Last Wednesday, I represented the shul at a Department of Public Works (DPW) hearing to appeal a $14K fine (yes, $14K, you read correctly) levied against us for “excessive pruning” of the trees along 26th Ave. 

Here’s the background. Last August, we were concerned that the sidewalk along 26th Ave was becoming a hazard. The falling leaves made the sidewalk slippery and was an accident waiting to happen. In addition, the branches were beginning to impact the overhead wires and we were concerned about what that could lead to. Since I was aware that it was the city’s responsibility to take care of the trees, I called 311. They checked the schedule and told me that our street was due for tree trimming in a few years. That being the case, I requested that our gardener “trim” the trees.
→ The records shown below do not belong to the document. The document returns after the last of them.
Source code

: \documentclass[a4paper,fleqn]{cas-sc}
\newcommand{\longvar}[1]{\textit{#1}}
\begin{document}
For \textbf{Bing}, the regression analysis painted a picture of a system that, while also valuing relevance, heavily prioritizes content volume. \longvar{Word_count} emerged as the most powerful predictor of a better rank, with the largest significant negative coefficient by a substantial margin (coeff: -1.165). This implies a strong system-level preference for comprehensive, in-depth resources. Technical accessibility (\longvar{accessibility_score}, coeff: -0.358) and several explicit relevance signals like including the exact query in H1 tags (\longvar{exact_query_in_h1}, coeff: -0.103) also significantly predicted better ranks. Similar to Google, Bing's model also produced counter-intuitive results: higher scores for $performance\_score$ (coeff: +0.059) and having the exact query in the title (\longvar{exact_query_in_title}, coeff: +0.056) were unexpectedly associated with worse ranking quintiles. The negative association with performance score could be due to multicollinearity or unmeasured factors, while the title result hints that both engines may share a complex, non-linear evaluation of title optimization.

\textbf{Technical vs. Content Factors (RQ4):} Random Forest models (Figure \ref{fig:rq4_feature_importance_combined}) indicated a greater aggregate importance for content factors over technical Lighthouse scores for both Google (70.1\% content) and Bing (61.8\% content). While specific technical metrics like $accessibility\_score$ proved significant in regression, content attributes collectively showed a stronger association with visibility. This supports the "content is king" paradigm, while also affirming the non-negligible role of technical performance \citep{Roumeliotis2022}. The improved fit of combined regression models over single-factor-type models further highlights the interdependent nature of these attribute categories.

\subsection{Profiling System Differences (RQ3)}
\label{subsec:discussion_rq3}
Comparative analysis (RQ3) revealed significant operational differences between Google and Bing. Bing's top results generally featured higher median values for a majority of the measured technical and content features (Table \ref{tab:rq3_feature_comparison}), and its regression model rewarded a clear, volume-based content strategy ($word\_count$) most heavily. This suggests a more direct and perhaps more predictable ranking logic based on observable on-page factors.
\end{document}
Unfortunately, for reasons I have yet to understand, he cut off too much, leaving the trees leafless. Unbeknownst to me, it was illegal to do this. How did I find out? Just before Rosh Hashana, I received a two-page letter accompanied by five photos explaining and documenting the incident. With the help of David Pilpel, we crafted an extensive response (with pictures as well) and requested an opportunity to appeal the fine. 
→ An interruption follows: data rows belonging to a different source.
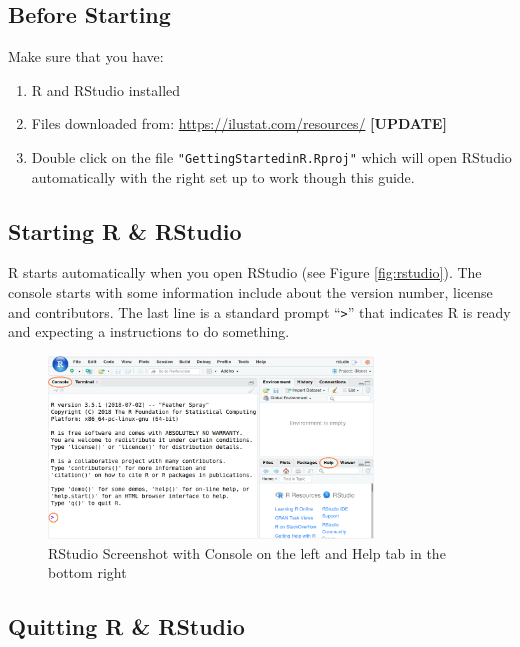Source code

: \documentclass[a4paper,9pt,twocolumn,twoside,printwatermark=false]{pinp}
\providecommand{\tightlist}{%
  \setlength{\itemsep}{0pt}\setlength{\parskip}{0pt}}
\begin{document}
\subsection{Before Starting}\label{before-starting}

Make sure that you have:

\begin{enumerate}
\def\labelenumi{\arabic{enumi}.}
\tightlist
\item
  R and RStudio installed
\item
  Files downloaded from: \url{https://ilustat.com/resources/}
  \textbf{{[}UPDATE{]}}
\item
  Double click on the file \texttt{"GettingStartedinR.Rproj"} which will
  open RStudio automatically with the right set up to work though this
  guide.
\end{enumerate}

\subsection{Starting R \& RStudio}\label{starting-r-rstudio}

R starts automatically when you open RStudio (see Figure
\ref{fig:rstudio}). The console starts with some information include
about the version number, license and contributors. The last line is a
standard prompt ``\texttt{\textgreater{}}'' that indicates R is ready
and expecting a instructions to do something.

\begin{figure}[H]

{\centering \includegraphics[width=3.4in]{RStudio-Screenshot} 

}

\caption{\label{fig:rstudio}RStudio Screenshot with Console on the left and  Help tab in the bottom right}\label{fig:RStudioScreenshot}
\end{figure}

\subsection{Quitting R \& RStudio}\label{quitting-r-rstudio}
\end{document}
Last week, we sort of had our “day in court.” The DPW made its case in front of a hearing officer and we were allowed three minutes for every “appeal speaker.”  In addition to myself, David Pilpel, Heddy Pilpel, and Vicki Keyak spoke as well. The proceedings were all via Zoom. We did our best to explain that we never intended to harm the trees (just protect people), couldn’t have anticipated that the gardener would excessively prune them, and can’t afford such a heavy fine. After all was said and done, we were told to expect a decision on our appeal in several weeks.  

Truthfully, I was very impressed with DPW’s thorough presentation and learned a lot from it. If all the city’s departments ran as well as this one, San Francisco would be a very well-run city. After reflecting on the DPW’s presentation, which stated that the most important thing to them isn’t the money, but tree preservation, I came up with the following proposal. 

Adath Israel would do several things in lieu of the fine:

  1. Inform its membership of what happened AND what one needs to know about street tree care, as well as caring for trees on one’s property that are within ten feet of the public right-of-way.
  2. Ask the J Weekly, as a public service and in honor of Tu B’Shvat, to inform the Jewish community at large about the city’s tree regulations.
  3. Make sure that the Northern California Board of Rabbis are made aware of the city’s tree regulations and ask that they share the information with their congregations. 

So, what do we need to know?

  1. Trees are more than just beautiful additions to urban life. They are an essential component of the city's ecosystem and provide enormous environmental and social benefits. They help manage stormwater, reduce air pollution, sequester carbon, save energy, increase property values, provide wildlife habitat, calm traffic, provide a more pleasant pedestrian experience and benefit human health. 
  2. Therefore, before doing anything to either a street tree or a tree located on your property that is within 10 feet of the public right-of-way, please check the SFDPW tree website or the Urban Forestry Ordinance.